Cities are changing. As a younger generation begins to move from the suburbs and back into the cities the need for more apartment complexes and renovations of the city are required. These changes to accommodate this reverse urban migration brings money to the real estate developers and a fresher sleeker image to the city in general. As this reconstruction occurs cuts are made to funds deemed unnecessary.
One group that feels the pain of the cuts are the homeless and the programs designed to help them.
In 2011 the Homeless Families Foundation in Columbus was forced to evict residents in an apartment complex that the organization had used to house those without permanent residence. Along with the housing, a school for the underprivileged was shut down as well; displacing dozens of families and leaving them out on the street to make their own way.
The Open Shelter is one organization in Columbus, Ohio that helps the homeless directly. Located on Mound Street in downtown, the organization operates out of a small Methodist Church. The Open Shelter provides a warm meal and sack lunches to its patrons, as well as clothes, sleeping bags, toys, phones, and a place to receive mail. Kent Beitell runs the organization, and has run it since 1983.

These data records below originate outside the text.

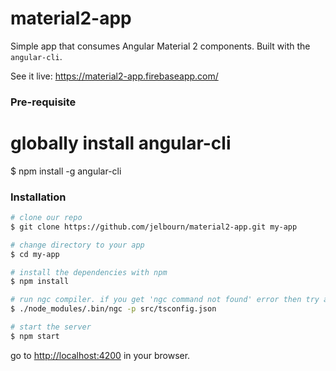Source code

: # material2-app
Simple app that consumes Angular Material 2 components. Built with the `angular-cli`.

See it live: https://material2-app.firebaseapp.com/

### Pre-requisite
# globally install angular-cli
$ npm install -g angular-cli

### Installation

```bash
# clone our repo
$ git clone https://github.com/jelbourn/material2-app.git my-app

# change directory to your app
$ cd my-app

# install the dependencies with npm
$ npm install

# run ngc compiler. if you get 'ngc command not found' error then try adding /path/to/my-app/node_modules/.bin to your $PATH
$ ./node_modules/.bin/ngc -p src/tsconfig.json

# start the server
$ npm start
```
go to [http://localhost:4200](http://localhost:4200) in your browser.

"They are on every street corner, they sleep under overpasses, in the woods, behind stores, fly signs at freeway exits, they're the members of society so many choose to make invisible. With the Open Shelter we don't expect to end homelessness but we can do something to keep food in their stomachs, to keep them in contact with their families and help them any way we can." Kent remarks.
James Hammond credits the Open Shelter and Kent Beitell's wife Mary for saving his life. James had lived on the streets of his native Columbus for over ten years, moving from camp to camp living day to day.
"I had become addicted to crack, and since then my life had been in a down spiral of partying and drugs." He comments.
James' lifestyle soon caught up with him however; one morning in early July, James' appendix ruptured. Alone and with no means or money to get to the hospital James was sure his time on this earth was coming to a close.
"I was lying on the ground on the far west side, I was in so much pain and I just knew that I was going to die, then she came like an angel out of nowhere and grabbed my hand." James recalls.
Mary Beitell got James the medical attention he needed, and after countless surgeries and hospital visits, James could safely say he had survived the darkest time in his life.
He now volunteers everyday at the Open Shelter, hoping to make a difference in other homeless peoples' lives. A scar on his torso reminds him of that dark time.
"My story is that I made it. I made it and I'm here now, to help and maybe I can save someone, or at least be a part of their life turning around."
Homelessness is a continuing problem, and as the city changes many in the homeless community find themselves displaced and farther away from organizations such as the open shelter. Efforts have been made by other organizations and charity groups to reach out to those who are displaced.
David Dungee, a man who has been living on the street for the better part of a decade has a positive outlook on the situation, "It's cold and it's a day-to-day life, but as long as theres people like Kent and organizations like the YMCA, if you go hungry or freeze to death in Columbus, its your own fault."
While it is easy to see the negative in the homeless situation in Columbus, the continued efforts of people like Kent Beitell and the Open Shelter prove that there is still hope, and that there is still care for those without a home in Columbus.